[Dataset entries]
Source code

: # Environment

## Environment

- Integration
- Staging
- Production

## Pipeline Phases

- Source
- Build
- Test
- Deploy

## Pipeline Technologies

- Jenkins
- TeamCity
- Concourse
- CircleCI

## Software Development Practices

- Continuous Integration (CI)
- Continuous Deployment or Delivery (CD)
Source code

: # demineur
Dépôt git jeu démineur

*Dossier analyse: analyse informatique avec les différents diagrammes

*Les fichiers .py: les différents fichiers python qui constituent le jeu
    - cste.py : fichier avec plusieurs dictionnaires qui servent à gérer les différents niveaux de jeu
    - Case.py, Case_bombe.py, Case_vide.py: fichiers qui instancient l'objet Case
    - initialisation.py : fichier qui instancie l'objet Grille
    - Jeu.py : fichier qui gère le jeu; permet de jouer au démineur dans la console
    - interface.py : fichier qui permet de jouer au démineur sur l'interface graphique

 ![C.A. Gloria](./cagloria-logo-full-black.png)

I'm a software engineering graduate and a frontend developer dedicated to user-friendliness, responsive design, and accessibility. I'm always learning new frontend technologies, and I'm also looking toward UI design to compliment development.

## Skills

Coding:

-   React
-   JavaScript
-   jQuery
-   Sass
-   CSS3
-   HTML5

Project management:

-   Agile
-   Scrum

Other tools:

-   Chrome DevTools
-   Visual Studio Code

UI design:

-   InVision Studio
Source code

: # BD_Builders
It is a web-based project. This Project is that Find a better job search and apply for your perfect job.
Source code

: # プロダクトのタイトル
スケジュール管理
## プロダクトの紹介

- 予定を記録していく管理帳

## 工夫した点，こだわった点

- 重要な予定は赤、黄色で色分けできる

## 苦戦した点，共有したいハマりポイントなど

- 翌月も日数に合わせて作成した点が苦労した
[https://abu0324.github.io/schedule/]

§ **Required action**:
The answer is a number only: how many lines of the data above include "fichiers"?

§ **Result of the exercise**:
2